As far my understanding (and experience), 20mbps + 20mbps doesn’t make 40mbps when I’m communicating between a single remote server via 2 WAN port and a single PC> . >


It will be 20mbps, one of the service will still be unused during this. The load balancing only occurs when I’m communicating with multiple servers. I’m not much literate about Networking and obviously not about Mikrotik so I couldn’t create 20mbps+20mbps=40mbps.

However now I’m planning to configure two failover like the diagram below.
ISP 1 will be primary for Zone 1 clients and ISP 2 will be primary for Zone 2 clients. If any of the ISP goes down the other will be distributed to all the clients of Zone 1 and Zone 2. To my understanding If I configure two failover, I can achieve this. i.e. ISP 1 is primary for Zone 1 and ISP 2 is the failover backup and just the opposite for the Zone 2, ISP 2 is the primary and ISP 1 is the failover backup.

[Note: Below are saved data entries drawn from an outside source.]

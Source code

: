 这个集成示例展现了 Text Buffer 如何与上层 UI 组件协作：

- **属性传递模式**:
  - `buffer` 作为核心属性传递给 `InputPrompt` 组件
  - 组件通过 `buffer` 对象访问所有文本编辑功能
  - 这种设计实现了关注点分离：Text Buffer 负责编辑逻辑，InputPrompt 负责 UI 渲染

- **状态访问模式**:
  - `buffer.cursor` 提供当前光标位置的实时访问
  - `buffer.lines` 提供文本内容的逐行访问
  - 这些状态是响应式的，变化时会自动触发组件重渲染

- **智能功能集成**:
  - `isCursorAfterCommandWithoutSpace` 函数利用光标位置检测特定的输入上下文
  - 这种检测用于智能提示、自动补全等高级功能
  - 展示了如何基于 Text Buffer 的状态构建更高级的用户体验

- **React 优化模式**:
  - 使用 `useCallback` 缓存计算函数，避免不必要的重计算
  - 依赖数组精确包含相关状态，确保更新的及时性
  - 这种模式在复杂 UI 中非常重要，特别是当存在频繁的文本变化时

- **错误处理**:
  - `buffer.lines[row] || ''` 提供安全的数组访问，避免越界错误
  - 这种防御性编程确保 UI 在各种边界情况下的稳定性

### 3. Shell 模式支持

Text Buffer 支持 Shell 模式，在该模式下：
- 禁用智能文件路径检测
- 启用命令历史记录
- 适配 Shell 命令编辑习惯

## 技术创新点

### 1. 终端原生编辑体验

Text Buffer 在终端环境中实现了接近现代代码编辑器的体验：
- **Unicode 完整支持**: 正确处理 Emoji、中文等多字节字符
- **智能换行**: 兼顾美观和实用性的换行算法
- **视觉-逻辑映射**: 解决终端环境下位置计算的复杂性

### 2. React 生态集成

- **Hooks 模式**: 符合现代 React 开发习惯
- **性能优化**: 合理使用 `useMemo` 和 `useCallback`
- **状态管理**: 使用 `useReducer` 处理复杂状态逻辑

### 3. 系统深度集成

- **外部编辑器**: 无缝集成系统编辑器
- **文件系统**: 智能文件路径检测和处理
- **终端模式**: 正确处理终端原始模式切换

Can anyone help me out here?
mikrotik.jpg
Thanks in advance.
Any other suggestions regarding my goal (i.e. If I can send/recieve 40mbps or can use the 20+20 mbps at the same time distributing all clients) will be greatly appreciated.

Regards.

Hey. I think this should help:

https://wiki.mikrotik.com/wiki/ECMP_load_balancing_with_masquerade

You can use per-connection-classifier (PCC) to spread the individual connections among several WAN links; in this case, you can get the aggregate speed (of approx. 40 Mbit/s in your case) even for a single client PC downloading from the same remote server, but never for a single session - if NAT is involved, which is the case, each session can only use one WAN. So download of two files to the same PC from the same server might benefit from the load distribution depending on local ports chosen and the combination of addresses and ports used for the per-connection-classifier. The more sessions in parallel, the more likely they will distribute evenly.